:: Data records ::

------------------------------------------------------------------------

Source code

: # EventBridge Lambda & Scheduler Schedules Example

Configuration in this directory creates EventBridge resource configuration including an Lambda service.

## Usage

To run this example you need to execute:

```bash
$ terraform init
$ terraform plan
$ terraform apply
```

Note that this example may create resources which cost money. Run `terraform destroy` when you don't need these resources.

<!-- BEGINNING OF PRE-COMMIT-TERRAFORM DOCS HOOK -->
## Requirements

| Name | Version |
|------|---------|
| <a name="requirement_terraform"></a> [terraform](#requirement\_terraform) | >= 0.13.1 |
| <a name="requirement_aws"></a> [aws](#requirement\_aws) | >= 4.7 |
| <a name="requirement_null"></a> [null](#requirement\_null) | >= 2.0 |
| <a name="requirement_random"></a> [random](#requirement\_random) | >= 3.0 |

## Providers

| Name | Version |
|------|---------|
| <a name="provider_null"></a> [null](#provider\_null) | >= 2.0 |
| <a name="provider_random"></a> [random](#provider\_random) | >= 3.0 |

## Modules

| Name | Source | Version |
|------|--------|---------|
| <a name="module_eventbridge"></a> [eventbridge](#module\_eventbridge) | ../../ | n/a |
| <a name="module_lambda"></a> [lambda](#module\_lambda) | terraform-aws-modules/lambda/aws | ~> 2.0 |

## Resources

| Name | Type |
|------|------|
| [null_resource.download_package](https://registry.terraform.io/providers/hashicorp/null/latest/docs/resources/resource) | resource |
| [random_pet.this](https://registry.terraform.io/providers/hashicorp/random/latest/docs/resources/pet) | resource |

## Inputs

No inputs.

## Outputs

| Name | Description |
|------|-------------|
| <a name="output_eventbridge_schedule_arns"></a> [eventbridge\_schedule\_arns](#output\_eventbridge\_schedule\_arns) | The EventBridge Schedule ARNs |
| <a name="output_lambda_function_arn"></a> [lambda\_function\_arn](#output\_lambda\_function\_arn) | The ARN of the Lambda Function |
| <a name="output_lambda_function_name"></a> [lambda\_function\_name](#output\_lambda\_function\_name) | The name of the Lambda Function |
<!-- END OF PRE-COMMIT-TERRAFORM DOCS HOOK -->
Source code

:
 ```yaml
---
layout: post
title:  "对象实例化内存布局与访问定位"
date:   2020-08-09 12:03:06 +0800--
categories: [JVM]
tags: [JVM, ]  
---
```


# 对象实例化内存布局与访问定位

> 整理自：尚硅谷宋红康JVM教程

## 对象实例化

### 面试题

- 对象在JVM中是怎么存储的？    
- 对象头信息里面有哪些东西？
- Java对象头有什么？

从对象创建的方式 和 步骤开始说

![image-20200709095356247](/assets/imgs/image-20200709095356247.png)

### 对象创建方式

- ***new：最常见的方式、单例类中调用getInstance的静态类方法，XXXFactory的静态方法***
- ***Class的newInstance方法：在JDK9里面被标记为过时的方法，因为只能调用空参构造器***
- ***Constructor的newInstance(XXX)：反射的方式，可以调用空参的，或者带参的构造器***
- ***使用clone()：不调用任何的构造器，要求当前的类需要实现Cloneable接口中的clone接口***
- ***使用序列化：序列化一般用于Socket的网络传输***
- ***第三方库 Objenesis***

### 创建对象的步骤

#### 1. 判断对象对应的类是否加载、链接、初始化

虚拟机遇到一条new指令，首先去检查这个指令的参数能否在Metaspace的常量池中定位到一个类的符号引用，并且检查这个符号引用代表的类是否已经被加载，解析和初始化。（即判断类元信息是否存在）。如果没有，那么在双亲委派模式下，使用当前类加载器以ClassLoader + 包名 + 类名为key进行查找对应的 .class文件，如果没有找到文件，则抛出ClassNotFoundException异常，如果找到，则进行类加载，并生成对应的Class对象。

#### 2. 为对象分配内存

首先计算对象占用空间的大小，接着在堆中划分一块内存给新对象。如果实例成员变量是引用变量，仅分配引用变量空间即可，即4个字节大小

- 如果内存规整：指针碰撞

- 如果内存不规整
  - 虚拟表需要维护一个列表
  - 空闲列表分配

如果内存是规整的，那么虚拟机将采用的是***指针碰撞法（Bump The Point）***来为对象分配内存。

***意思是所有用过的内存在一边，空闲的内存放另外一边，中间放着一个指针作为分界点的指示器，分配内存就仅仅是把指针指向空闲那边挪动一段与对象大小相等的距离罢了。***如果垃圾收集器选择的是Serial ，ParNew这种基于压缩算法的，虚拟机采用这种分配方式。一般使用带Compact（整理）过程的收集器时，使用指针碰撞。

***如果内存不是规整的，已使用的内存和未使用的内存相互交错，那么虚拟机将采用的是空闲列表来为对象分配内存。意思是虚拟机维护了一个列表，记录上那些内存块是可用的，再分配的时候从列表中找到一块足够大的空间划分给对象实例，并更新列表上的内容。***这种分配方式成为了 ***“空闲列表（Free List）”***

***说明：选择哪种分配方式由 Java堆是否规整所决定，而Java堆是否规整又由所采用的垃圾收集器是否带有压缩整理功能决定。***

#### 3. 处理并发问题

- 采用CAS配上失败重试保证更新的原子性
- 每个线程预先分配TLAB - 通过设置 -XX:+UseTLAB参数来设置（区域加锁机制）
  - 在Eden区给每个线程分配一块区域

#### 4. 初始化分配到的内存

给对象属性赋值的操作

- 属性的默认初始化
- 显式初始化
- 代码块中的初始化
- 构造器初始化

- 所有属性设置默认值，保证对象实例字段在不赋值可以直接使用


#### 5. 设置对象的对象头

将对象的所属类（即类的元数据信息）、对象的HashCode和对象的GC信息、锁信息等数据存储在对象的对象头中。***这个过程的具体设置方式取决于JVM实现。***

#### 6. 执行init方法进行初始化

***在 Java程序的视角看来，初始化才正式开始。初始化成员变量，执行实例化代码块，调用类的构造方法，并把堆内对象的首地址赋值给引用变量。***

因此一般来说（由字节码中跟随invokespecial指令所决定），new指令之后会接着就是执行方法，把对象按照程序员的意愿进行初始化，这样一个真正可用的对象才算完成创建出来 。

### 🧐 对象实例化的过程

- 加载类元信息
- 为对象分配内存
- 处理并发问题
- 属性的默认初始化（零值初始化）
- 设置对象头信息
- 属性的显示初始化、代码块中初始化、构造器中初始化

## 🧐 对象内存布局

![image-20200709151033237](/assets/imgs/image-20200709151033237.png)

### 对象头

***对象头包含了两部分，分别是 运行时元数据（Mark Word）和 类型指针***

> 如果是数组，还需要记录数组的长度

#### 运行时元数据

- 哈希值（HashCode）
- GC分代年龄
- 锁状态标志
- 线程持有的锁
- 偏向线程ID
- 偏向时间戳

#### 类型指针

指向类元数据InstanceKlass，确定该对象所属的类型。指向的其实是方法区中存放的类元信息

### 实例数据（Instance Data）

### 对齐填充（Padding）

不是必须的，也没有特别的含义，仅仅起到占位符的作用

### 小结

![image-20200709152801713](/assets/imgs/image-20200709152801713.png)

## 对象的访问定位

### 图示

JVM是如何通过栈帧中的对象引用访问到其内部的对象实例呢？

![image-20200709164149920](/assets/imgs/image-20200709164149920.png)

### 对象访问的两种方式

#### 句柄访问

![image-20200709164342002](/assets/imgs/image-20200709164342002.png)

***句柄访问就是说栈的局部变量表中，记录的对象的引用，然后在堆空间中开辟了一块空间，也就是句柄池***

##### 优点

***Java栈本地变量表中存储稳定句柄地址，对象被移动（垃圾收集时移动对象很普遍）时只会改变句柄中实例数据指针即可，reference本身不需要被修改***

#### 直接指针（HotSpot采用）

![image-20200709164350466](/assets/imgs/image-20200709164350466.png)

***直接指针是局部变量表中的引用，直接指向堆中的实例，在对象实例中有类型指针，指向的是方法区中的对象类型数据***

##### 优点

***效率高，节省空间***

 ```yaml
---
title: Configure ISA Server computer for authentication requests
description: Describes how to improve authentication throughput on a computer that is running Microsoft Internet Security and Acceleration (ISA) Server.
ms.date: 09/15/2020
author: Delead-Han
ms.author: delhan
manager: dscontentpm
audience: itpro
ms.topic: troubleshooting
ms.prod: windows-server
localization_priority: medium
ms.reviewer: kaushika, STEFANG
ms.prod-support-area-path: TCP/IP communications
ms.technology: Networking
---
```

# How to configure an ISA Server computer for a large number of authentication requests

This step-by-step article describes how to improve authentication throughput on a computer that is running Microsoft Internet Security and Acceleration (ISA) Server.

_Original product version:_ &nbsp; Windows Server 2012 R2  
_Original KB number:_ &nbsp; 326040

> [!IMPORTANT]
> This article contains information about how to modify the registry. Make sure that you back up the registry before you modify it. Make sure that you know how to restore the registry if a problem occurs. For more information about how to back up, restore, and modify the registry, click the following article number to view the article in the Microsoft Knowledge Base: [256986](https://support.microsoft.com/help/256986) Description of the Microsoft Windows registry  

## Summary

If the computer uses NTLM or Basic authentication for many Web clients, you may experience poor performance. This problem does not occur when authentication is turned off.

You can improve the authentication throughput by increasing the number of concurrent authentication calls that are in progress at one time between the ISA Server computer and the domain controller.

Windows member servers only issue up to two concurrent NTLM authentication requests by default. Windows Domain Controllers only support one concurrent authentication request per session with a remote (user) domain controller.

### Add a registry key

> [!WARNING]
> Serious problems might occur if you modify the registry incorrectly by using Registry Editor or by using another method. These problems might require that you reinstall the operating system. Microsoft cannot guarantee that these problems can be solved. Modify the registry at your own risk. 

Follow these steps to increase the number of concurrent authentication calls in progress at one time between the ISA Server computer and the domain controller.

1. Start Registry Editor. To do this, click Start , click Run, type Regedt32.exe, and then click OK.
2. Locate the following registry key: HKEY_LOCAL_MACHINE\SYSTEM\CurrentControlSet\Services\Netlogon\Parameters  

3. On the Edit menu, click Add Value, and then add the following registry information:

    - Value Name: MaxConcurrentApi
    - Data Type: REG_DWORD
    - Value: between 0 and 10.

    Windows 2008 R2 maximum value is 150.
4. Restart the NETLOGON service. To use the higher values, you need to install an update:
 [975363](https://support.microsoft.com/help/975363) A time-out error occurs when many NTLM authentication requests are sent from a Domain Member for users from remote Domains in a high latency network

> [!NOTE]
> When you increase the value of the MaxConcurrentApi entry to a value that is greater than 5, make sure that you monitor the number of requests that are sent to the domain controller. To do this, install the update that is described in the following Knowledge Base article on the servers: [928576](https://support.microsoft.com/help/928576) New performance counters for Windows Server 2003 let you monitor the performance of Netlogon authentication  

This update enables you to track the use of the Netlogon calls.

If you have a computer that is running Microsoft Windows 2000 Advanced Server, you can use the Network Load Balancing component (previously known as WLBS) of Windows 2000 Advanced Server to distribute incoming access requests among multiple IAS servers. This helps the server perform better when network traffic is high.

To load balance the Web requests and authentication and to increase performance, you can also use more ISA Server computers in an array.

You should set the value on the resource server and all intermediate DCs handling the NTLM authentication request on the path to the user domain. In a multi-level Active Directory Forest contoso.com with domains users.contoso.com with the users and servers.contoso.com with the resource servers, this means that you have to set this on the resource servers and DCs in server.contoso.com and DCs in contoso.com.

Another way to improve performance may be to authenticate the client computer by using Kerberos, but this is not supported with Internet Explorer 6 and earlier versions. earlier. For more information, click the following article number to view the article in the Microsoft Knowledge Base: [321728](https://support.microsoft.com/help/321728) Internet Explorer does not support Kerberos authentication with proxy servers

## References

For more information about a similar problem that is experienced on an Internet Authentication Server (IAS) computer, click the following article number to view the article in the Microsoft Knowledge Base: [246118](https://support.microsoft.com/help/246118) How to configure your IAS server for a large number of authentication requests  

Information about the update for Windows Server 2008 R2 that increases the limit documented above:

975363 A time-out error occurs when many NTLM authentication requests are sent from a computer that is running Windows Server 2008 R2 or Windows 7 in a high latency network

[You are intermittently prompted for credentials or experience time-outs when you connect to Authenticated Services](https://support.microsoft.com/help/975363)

------------------------------------------------------------------------

:: Work task ::
Each line above that has the word "users" must be copied.

:: Answer to the exercise ::
 [975363](https://support.microsoft.com/help/975363) A time-out error occurs when many NTLM authentication requests are sent from a Domain Member for users from remote Domains in a high latency network
You should set the value on the resource server and all intermediate DCs handling the NTLM authentication request on the path to the user domain. In a multi-level Active Directory Forest contoso.com with domains users.contoso.com with the users and servers.contoso.com with the resource servers, this means that you have to set this on the resource servers and DCs in server.contoso.com and DCs in contoso.com.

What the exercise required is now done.